Practical definition: Political promises
In Jared Diamond’s excellent book Guns, Germs, and Steel poses a question via the mouth of a Papuan native: “Why do you have so much cargo?”
“Cargo” is a native word for ‘stuff,’ as in the kinds of goods commonly produced by an advanced society. Every primitive culture that has come into contact with an advanced civilization for the first time has shared an understandable awe at the explorer’s (or invader’s) ‘cargo’–from their explosive armaments down to their metal shoe buckles.
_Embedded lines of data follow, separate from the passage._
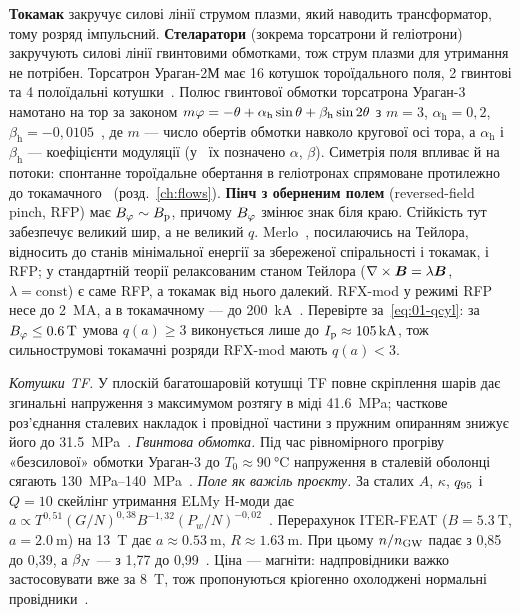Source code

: \textbf{Токамак} закручує силові лінії струмом плазми, який наводить трансформатор,
тому розряд імпульсний. \textbf{Стеларатори} (зокрема торсатрони й геліотрони) закручують силові
лінії гвинтовими обмотками, тож струм плазми для утримання не потрібен. Торсатрон
Ураган-2М має 16 котушок тороїдального поля, 2 гвинтові та 4 полоїдальні
котушки~\cite{Martsenyuk2025}. Полюс гвинтової обмотки торсатрона Ураган-3 намотано
на тор за законом
$m\tor=-\pol+\alpha_{\mathrm{h}}\sin\pol+\beta_{\mathrm{h}}\sin2\pol$ з $m=3$,
$\alpha_{\mathrm{h}}=0{,}2$, $\beta_{\mathrm{h}}=-0{,}0105$~\cite{Zaitsev2003}, де $m$ --- число обертів обмотки навколо кругової осі тора, а $\alpha_{\mathrm{h}}$ і
$\beta_{\mathrm{h}}$ --- коефіцієнти модуляції (у~\cite{Zaitsev2003} їх позначено $\alpha$, $\beta$).
Симетрія поля впливає й на потоки: спонтанне тороїдальне обертання в геліотронах
спрямоване протилежно до токамачного~\cite{Ida2001} (розд.~\ref{ch:flows}). \textbf{Пінч з оберненим полем} (reversed-field pinch, RFP) має
$\Btor\sim\Bpol$, причому $\Btor$ змінює знак біля краю. Стійкість тут забезпечує
великий шир, а не великий $q$. Merlo~\cite{Merlo2011}, посилаючись на Тейлора, відносить до станів мінімальної енергії за
збереженої спіральності і токамак, і RFP; у стандартній теорії релаксованим станом Тейлора
($\grad\times\Bvec=\lambda\Bvec$, $\lambda=\mathrm{const}$) є саме RFP, а токамак від нього
далекий. RFX-mod у режимі RFP несе до \SI{2}{\mega\ampere}, а в токамачному --- до
\SI{200}{\kilo\ampere}~\cite{Merlo2011}. Перевірте за~\eqref{eq:01-qcyl}: за
$\Btor\le\SI{0.6}{\tesla}$ умова $q(a)\ge3$ виконується лише до $\Ip\approx\SI{105}{\kilo\ampere}$,
тож сильнострумові токамачні розряди RFX-mod мають $q(a)<3$.

\begin{corpusexample}
\emph{Котушки TF.} У плоскій багатошаровій котушці TF повне скріплення шарів дає згинальні
напруження з максимумом розтягу в міді \SI{41.6}{\mega\pascal}; часткове роз'єднання
сталевих накладок і провідної частини з пружним опиранням знижує його до
\SI{31.5}{\mega\pascal}~\cite{Zaitsev2001}. \emph{Гвинтова обмотка.} Під час рівномірного
прогріву «безсилової» обмотки Ураган-3 до $T_0\approx\SI{90}{\celsius}$ напруження в сталевій
оболонці сягають \SIrange{130}{140}{\mega\pascal}~\cite{Zaitsev2003}. \emph{Поле як важіль
проєкту.} За сталих $A$, $\kappa$, $\qnf$ і $Q=10$ скейлінг утримання ELMy H-моди дає
$a\propto T^{0{,}51}(G/N)^{0{,}38}B^{-1{,}32}(P_w/N)^{-0{,}02}$~\cite{Mazzucato2000}.
Перерахунок ITER-FEAT ($B=\SI{5.3}{\tesla}$, $a=\SI{2.0}{\metre}$) на \SI{13}{\tesla}
дає $a\approx\SI{0.53}{\metre}$, $R\approx\SI{1.63}{\metre}$. При цьому $n/\nGW$ падає
з 0,85 до 0,39, а $\betaN$ --- з 1,77 до 0,99~\cite{Mazzucato2000}. Ціна --- магніти: надпровідники важко
застосовувати вже за \SI{8}{\tesla}, тож пропонуються кріогенно охолоджені нормальні
провідники~\cite{Mazzucato2000}.
\end{corpusexample}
Now, a civilized person might assume that natives faced with ‘cargo’ might try to understand how it was made so they might begin to build approximations of it. But that would reflect the civilized person’s naivete. In fact, primitive people commonly endow things with a mystical property that goes beyond its form or function. For them, everything is guided by a higher spirit, a spirit may send the cargo their way versus toward someone else.
Down that mystical path, natives will begin engaging their existing theories about what moves the spirits, and begin to exhibit what, to us, looks like strange behavior to persuade the spirits to drive cargo their way. This is called a cargo cult.
Civilized people look upon cargo cults with a sense of wonder and amusement. We shake out heads at shirtless people dancing and praying to their version of Gaia, as if that might somehow make a washing machine appear. Civilized people would never do that.